Frames generate scripts, or scenarios, to guide action in high-stakes circumstance.
(Bolman & Deal, 2017, p. 323)
The four frames are really preferences. We are capable of operating in all four frames. I may be more comfortable in the structural frame compared to the human resources frame, however, I am capable of doing both. It is figuring out when I may need to step out of my comfort zone and implement a new frame. Then when I determined that I cannot stick a square peg in a round hole, am I equipped to actually use the intended frame?
It is clear to be a successful leader, one has to be adept at shifting between and using all four frames. Even operating in only two of the frames is not sufficient. Each of the frames has advantages and disadvantages. The same frame cannot be used at all times for all situations. It is just not feasible.
One may be able to use their top two for a bit, but at some point, it will be critical to tap into your third or fourth. This is more draining. It takes more energy and effort. It requires conscious attention.
Your top two frames can happen almost subconsciously. You naturally slip into those modes. But to use the other two frames, there is more work that needs to be done.
Practice, practice, practice.
We can only make this happen if we take the time to reflect on our situations, decisions, and actions. There has to be a recognition that mistakes will be made. We have to take into account multiple perspectives. Our own lens is clouded by our salient identities and life experiences. We are better served to take a moment to think beyond our initial thought. A deep breath before responding or reacting. A slight pause to collect one’s thoughts and ideas. You do not make a better decision by responding first.
As leadership theory continues to shift towards transformational, relational, and collective models, the capacity to move among the four frames becomes more critical. But perhaps even more importantly is self-efficacy. This is where practice comes in. The more opportunities one has to practice, the more comfortable one will be in moving from frame to frame. Many times people have the capacity but lack the self-efficacy.
Even more so, as highlighted by Bolman and Deal, there are differences in culture and genders when it comes to leadership. As the world becomes more accessible to all, it is imperative for leaders to take on greater perspective taking.
Though not highlighted by Bolman and Deal, there is significant literature around differences between gender and race/ethnicity when it comes to leadership development in college-aged students. The Multi-Institutional Leadership Study has been conducted since 2009 and has produced numerous articles as to how students differ on the Seven C’s associated with the Social Change Model of Leadership Development. Granted the SCM is only one leadership model and is specific to college-aged students, it does provide evidence that leadership development cannot be approached the same way for all people. There is a nuance to what depths and breadths of experience and opportunities may be more beneficial to students based on their identity.
Therefore, if one is looking to change an organization, rushing in, moving, and changing things, people, structures, symbols is detrimental to the longterm prospect of success. Just because something worked somewhere else does not mean it will work here. Cultures are different. The successes and problems are different. The people are different. What is significant is different. The structures are different.
As UNF finds itself in the midst of a presidential transition, things will likely change. The Board of Trustees provides the vision and the President is asked to make sure it comes to fruition.

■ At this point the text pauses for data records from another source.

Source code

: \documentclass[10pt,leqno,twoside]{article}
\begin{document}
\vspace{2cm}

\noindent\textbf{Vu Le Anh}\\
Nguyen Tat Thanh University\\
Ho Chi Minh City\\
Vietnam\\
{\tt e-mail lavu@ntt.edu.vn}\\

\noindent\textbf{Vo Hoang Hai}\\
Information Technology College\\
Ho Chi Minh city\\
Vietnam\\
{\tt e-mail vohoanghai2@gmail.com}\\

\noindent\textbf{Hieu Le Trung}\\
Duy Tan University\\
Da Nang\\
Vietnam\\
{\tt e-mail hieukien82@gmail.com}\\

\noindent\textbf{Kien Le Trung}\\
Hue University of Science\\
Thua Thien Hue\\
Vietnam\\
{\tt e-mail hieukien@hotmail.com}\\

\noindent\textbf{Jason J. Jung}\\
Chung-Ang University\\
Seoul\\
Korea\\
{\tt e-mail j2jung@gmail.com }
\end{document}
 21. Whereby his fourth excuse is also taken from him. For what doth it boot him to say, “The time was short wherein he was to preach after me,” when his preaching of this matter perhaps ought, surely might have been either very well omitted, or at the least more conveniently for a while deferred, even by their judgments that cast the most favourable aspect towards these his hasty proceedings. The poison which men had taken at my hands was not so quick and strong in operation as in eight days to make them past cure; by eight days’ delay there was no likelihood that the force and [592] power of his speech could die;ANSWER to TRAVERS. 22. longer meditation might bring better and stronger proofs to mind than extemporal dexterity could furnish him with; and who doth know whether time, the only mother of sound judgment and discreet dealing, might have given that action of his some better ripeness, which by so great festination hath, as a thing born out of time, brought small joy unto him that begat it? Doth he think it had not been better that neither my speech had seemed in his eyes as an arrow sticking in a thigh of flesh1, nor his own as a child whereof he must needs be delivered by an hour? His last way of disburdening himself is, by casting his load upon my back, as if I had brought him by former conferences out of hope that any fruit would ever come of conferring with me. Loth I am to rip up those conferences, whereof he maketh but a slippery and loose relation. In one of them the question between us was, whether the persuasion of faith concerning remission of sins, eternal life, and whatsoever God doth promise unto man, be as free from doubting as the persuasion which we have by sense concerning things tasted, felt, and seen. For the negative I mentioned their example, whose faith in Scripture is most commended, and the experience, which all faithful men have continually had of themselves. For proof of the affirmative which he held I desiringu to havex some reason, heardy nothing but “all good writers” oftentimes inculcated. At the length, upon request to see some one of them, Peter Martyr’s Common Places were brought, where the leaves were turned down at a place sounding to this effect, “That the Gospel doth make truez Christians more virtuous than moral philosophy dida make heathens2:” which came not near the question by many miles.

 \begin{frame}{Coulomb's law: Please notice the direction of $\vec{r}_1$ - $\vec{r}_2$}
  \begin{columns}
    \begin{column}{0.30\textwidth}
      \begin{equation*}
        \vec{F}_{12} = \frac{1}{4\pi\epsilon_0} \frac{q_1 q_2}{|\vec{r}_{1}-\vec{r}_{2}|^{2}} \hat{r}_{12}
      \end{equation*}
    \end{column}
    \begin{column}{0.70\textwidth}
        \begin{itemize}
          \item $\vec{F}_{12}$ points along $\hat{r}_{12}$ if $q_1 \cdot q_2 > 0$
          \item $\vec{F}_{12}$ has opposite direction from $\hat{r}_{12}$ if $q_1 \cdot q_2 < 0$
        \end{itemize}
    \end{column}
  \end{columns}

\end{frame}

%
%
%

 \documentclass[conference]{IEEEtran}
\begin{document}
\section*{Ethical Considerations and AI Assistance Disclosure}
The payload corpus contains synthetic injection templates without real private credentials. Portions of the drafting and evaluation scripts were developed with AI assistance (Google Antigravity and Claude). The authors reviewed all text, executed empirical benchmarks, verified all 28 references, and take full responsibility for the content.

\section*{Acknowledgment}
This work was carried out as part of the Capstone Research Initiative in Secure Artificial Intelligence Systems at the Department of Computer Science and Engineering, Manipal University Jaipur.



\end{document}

The President may have discretion as to how the vision is achieved and therefore sets priorities based on their ideas with ample input from other constituents including students, faculty, staff, alumni, donors, and community members. But anytime change occurs, each frame will experience difficulties. With practice and experience, we can shift our frame to another perspective. If we understand the script we are most comfortable with, but also read the scripts for those other frames, we are more likely to be successful in changing tides.